Acabó también el rey con su sucesor, Benedicto XI, de cuya muerte a los ocho meses de pontificado, lo único que se puede decir con certeza es que el “cui prodest” señalaba inequívocamente al rey Felipe IV. Dicen que fue el responsable de su envenenamiento… Estas cosas seguirán en la oscuridad de la historia (igual que las acusaciones contra su predecesor), porque obviamente se hacen emborronando e incluso borrando todo rastro.
Y a la tercera va la vencida. No murió en vano para Felipe IV el papa Benedicto XI, que había sido elegido en un cónclave de dos días. Por fin se le presentó al rey de Francia la ocasión de meter de lleno sus garras en el papado.
Tras la muerte, tan “oportuna”, de Benedicto XI, Felipe IV de Francia consigue que sea elegido un papa francés, Clemente V, Bertrand de Got, arzobispo de Burdeos, cuyo primer acto de gobierno es asegurarse de que también serán franceses y fieles a Francia los papas sucesivos: eligiendo para ello nueve cardenales franceses al dictado y a gusto del rey. Ni siquiera se desplaza a Roma para su coronación, que se realizará en Lyon, trasladando a AVIÑON la sede pontificia.
Si hemos de centrar la lamentable historia del Cisma de occidente, es justamente ahí donde empieza: en las maniobras que hace el rey de Francia para dominar el papado poniéndolo a sus órdenes. Empieza intentándolo con Bonifacio VIII, al que liquida físicamente en 1303. Su siguiente intento es con Benedicto XI, el sucesor de Bonifacio VIII, que muere (dicen que envenenado por orden del rey) a los ocho meses de pontificado. Y, por fin, tras esta oportuna muerte (la segunda) de un papa, y tras un cónclave de un año (el más largo hasta entonces, porque ahí estaban intrigando los representantes del rey), por fin es elegido el papa francés (sometido al rey de Francia, ¡claro está!) por el que tanto había luchado Felipe el Hermoso. Y obviamente, lo que hace este papa francés sujeto al poder del rey de Francia, lo primero que hace para afianzar este sometimiento de la Iglesia es nombrar los nueve cardenales franceses que le ha indicado el rey para asegurarse definitivamente que los sucesivos papas serían franceses sometidos al rey de Francia. Así es como está la Iglesia en cuestión de independencia, en los inicios del siglo XIV.
Alterada así la composición del colegio de electores del papa, estaba cantado que los siguientes papas iban a ser exactamente los que al rey le convinieran. Aviñón es el icono más inequívoco del sometimiento del papado al rey de Francia. Los papas bailando al son que les tocaba el rey.

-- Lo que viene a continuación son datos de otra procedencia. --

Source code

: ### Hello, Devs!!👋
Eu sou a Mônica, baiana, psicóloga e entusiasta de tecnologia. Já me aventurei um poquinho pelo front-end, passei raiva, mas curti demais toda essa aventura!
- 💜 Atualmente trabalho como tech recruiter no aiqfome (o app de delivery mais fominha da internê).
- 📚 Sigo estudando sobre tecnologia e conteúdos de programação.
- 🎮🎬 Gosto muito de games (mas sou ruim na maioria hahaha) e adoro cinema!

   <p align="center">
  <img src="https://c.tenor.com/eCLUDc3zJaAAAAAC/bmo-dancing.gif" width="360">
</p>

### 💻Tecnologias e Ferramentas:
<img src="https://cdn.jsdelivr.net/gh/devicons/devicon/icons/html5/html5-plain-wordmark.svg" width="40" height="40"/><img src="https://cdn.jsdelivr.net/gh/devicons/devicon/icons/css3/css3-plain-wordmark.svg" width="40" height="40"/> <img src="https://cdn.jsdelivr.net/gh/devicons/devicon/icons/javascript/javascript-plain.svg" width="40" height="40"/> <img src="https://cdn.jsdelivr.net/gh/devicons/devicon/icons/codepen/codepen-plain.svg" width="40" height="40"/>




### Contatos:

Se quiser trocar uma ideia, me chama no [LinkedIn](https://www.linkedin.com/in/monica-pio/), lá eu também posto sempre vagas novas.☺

Para ello fue preciso un cónclave de casi un año, para dar ocasión de que se desgastasen y se fragmentasen los cardenales juramentados para impedir que saliese elegido como papa un cardenal francés. Y así fue, la elección recayó nada menos que en un amigo de la infancia de Felipe IV, que ni siquiera era cardenal. A partir de ahí, todo fue pan comido. Lo primero, el control del colegio de electores del papa. Y lo segundo fue el traslado de la sede papal a Francia (Aviñón). No cabía mayor sometimiento. El resultado evidentísimo de esa maniobra fue la media docena de papas franceses sometidos a los caprichos del rey de Francia.
Permítasenos a nosotros poner el inicio de la actualidad eclesial en el Concilio Vaticano II. Podríamos decir que, en cierto modo, se dio acceso entonces a los amotinados al puente de mando. No consiguieron totalmente que el Concilio adoptase sus postulados revolucionarios; pero no les importó, porque ellos contrapusieron a los documentos conciliares, que eran continuadores de la ortodoxia de la Iglesia, esa cosa tan sumamente elástica y arbitraria que llamaron el espíritu del Concilio. Es decir, la anarquía del perpetuo guirigay. Y de esos polvos, viene el lodazal en que estamos hoy enfangados…
Vale la pena poner el foco en esos hechos del pasado remoto y del pasado más reciente, para entender por qué estamos hoy donde estamos. Intentaré proseguir este análisis en sucesivos artículos.